From 1893, she was at the Théâtre des Bouffes Parisiens with more premieres including Olga in Pessard's Mam'zelle Carabin (3 November 1893).
She met her second husband Félix Huguenet while performing in L’enlèvement de la Toledad in 1894, and from then on took on more comedy acting parts.

In November 1899 she took the title role at the Théâtre des Variétés in a major and successful revival of La belle Hélène, which ran for over five hundred performances.

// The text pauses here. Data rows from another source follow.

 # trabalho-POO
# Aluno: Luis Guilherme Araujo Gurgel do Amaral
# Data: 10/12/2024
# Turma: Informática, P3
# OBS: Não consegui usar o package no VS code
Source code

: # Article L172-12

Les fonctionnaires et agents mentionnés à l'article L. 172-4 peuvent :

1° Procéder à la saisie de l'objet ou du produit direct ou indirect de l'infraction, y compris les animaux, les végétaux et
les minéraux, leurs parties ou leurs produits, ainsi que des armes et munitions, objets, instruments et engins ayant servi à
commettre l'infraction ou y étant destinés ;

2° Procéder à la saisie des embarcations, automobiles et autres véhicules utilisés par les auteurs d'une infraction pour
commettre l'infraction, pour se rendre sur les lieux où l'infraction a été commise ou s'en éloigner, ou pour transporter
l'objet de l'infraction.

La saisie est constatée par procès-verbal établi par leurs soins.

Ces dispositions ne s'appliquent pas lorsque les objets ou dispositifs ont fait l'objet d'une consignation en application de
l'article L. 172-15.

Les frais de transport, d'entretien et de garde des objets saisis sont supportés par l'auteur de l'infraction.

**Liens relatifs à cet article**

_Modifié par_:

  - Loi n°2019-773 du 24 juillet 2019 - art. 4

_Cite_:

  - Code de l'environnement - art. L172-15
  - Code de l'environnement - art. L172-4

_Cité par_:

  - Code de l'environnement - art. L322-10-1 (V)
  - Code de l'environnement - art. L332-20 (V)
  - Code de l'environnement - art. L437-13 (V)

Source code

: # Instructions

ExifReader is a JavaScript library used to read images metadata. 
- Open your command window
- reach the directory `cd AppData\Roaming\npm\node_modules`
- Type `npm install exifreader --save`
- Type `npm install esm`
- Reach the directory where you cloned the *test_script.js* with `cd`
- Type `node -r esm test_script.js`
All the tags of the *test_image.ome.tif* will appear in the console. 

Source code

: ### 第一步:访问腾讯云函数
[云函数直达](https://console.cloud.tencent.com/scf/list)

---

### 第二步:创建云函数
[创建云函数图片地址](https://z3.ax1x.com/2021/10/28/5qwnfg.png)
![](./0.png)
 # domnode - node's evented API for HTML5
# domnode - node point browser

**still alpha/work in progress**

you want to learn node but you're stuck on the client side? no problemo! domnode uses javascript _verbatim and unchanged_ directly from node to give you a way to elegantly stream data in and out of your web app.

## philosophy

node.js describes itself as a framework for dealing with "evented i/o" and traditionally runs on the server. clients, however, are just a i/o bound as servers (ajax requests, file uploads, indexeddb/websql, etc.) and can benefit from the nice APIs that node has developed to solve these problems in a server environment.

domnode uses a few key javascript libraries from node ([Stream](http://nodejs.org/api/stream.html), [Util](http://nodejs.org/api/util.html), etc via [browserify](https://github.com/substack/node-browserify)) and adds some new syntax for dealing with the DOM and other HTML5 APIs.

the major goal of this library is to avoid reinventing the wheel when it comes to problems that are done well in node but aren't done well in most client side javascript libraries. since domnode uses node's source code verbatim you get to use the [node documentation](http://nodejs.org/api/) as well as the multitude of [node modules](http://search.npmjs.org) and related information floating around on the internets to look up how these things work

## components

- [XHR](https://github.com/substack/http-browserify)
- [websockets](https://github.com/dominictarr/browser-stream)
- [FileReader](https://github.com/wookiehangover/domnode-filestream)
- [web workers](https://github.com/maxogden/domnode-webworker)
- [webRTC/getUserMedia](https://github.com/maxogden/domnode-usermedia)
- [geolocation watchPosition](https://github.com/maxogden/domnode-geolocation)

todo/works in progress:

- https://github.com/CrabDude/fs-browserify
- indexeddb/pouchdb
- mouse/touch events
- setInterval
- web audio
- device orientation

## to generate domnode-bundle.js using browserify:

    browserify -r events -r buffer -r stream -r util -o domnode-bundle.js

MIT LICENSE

In 1903, Simon-Girard made recordings of songs from Offenbach operettas (Barbe-bleue, Belle Hélène, Madame Favart, La Jolie Parfumeuse, La Périchole and La Grande-Duchesse), excerpts from Les cloches de Corneville, and songs by Messager, Audran and Lecocq.

Complete discography (all 23 titles were cut in Paris, in 1903, for the Gramophone & Typewriter Company)
| Catalogue number | Matrix number | Title, excerpt, composer |
| 33189 | 1740F | Madame Boniface : Couplets de la Marguerite (Lacôme) |
| 33190 | 1741F | Miss Robinson : Valse des ramiers (Varney) |
| 33309 | 1751F | La Belle Hélène : Amours divins (Offenbach) |
| 33310 | 1752F | Madame Favart : Ronde des vignes (Offenbach) |
| 33311 | 1753F | La Femme de Narcisse : C'est la fille à ma tante (Varney) |
| 33312 | 1754F | La Fille de Madame Angot : Jadis les rois (Lecocq) |
| 33313 | 1755F | Malagueña - Valse chantée (Fahrbach) |
| 33316 | 1830F | Les Cloches de Corneville : On dit (Planquette) |
| 33317 | 1831F | Les Cloches de Corneville Dans ma mystérieuse histoire |
| 33327 | 1912F | La Jolie Parfumeuse : La famille Bruscambille (Offenbach) |
| 33328 | 1913F | La Fauvette au Temple : Valse de la fauvette (Messager) |
| 33329 | 1914F | La Fauvette au Temple : Rondeau des blés |
| 33330 | 1915F | Les Cloches de Corneville : Chanson du cidre (Planquette) |
| 33331 | 1916F | Le grand Mogol : Le petit vin de Suresnes (Audran) |
| 33332 | 1917F | Le Voyage de Suzette : Valse d'ivresse (Baggers) |
| 34018 | 1918F | La Mascotte : Duo des dindons (Audran) [duet with Jean Delvoye] |
| 33358 | 2029F | Les Dragons de Villars : Couplets de l'hermite (Maillart) |
| 33359 | 2030F | Carmen : Je dis que rien ne m'épouvante (Bizet) |
| 33371 | 2113F | Le Grand Mogol : Allons, petit serpent (Audran) |
| 33372 | 2114F | La Périchole : Air de la lettre (Offenbach) |
| 33373 | 2115F | La Périchole : Couplets de l'aveu |
| 33374 | 2116F | La Grande-Duchesse de Gérolstein : Légende du verre (Offenbach) |
| 33375 | 2117F | La Grande-Duchesse de Gérolstein : Dites-lui |

She died at Nice. Her son was Aimé Simon-Girard.